> **Task to carry out**
Give the data below again exactly as it stands. Omit the pictures.

> **Extracted material**
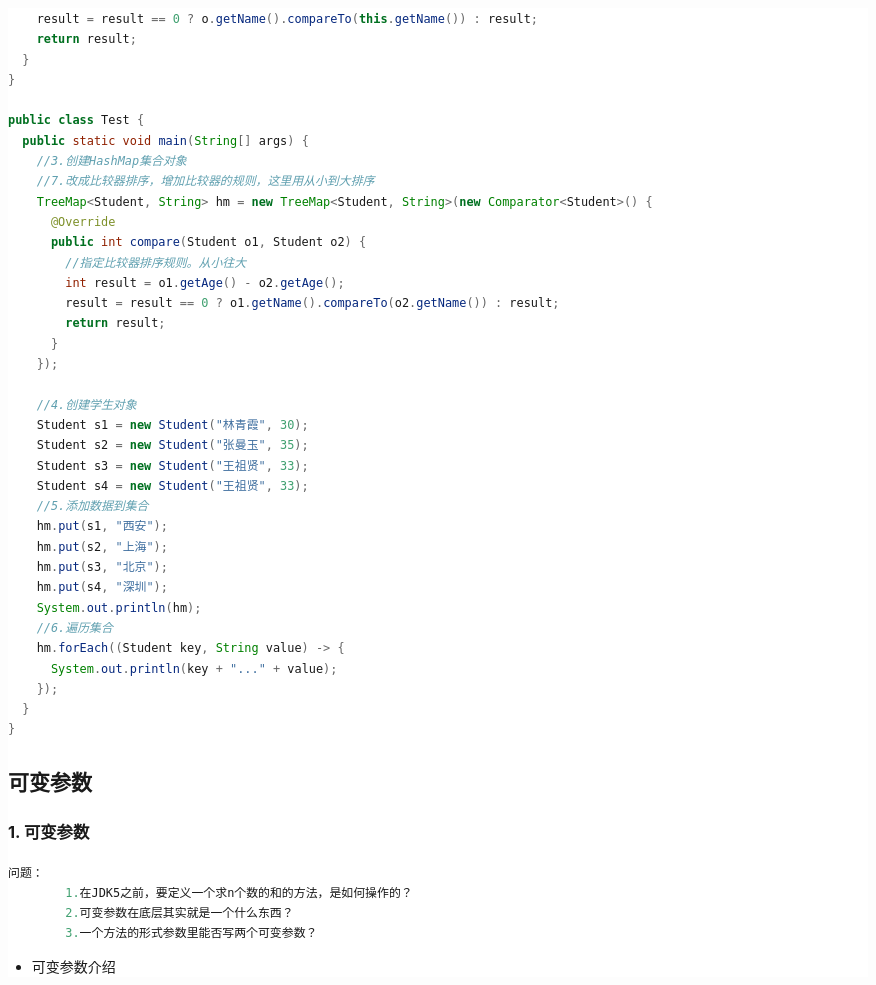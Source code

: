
 ```java
    result = result == 0 ? o.getName().compareTo(this.getName()) : result;
    return result;
  }
}

public class Test {
  public static void main(String[] args) {
    //3.创建HashMap集合对象
    //7.改成比较器排序，增加比较器的规则，这里用从小到大排序
    TreeMap<Student, String> hm = new TreeMap<Student, String>(new Comparator<Student>() {
      @Override
      public int compare(Student o1, Student o2) {
        //指定比较器排序规则。从小往大
        int result = o1.getAge() - o2.getAge();
        result = result == 0 ? o1.getName().compareTo(o2.getName()) : result;
        return result;
      }
    });

    //4.创建学生对象
    Student s1 = new Student("林青霞", 30);
    Student s2 = new Student("张曼玉", 35);
    Student s3 = new Student("王祖贤", 33);
    Student s4 = new Student("王祖贤", 33);
    //5.添加数据到集合
    hm.put(s1, "西安");
    hm.put(s2, "上海");
    hm.put(s3, "北京");
    hm.put(s4, "深圳");
    System.out.println(hm);
    //6.遍历集合
    hm.forEach((Student key, String value) -> {
      System.out.println(key + "..." + value);
    });
  }
}
```

## 可变参数

### 1. 可变参数

```java
问题：
        1.在JDK5之前，要定义一个求n个数的和的方法，是如何操作的？
        2.可变参数在底层其实就是一个什么东西？
        3.一个方法的形式参数里能否写两个可变参数？
```

- 可变参数介绍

> **Problem solution**
Source code

:
 ```java
    result = result == 0 ? o.getName().compareTo(this.getName()) : result;
    return result;
  }
}

public class Test {
  public static void main(String[] args) {
    //3.创建HashMap集合对象
    //7.改成比较器排序，增加比较器的规则，这里用从小到大排序
    TreeMap<Student, String> hm = new TreeMap<Student, String>(new Comparator<Student>() {
      @Override
      public int compare(Student o1, Student o2) {
        //指定比较器排序规则。从小往大
        int result = o1.getAge() - o2.getAge();
        result = result == 0 ? o1.getName().compareTo(o2.getName()) : result;
        return result;
      }
    });

    //4.创建学生对象
    Student s1 = new Student("林青霞", 30);
    Student s2 = new Student("张曼玉", 35);
    Student s3 = new Student("王祖贤", 33);
    Student s4 = new Student("王祖贤", 33);
    //5.添加数据到集合
    hm.put(s1, "西安");
    hm.put(s2, "上海");
    hm.put(s3, "北京");
    hm.put(s4, "深圳");
    System.out.println(hm);
    //6.遍历集合
    hm.forEach((Student key, String value) -> {
      System.out.println(key + "..." + value);
    });
  }
}
```

## 可变参数

### 1. 可变参数

```java
问题：
        1.在JDK5之前，要定义一个求n个数的和的方法，是如何操作的？
        2.可变参数在底层其实就是一个什么东西？
        3.一个方法的形式参数里能否写两个可变参数？
```

- 可变参数介绍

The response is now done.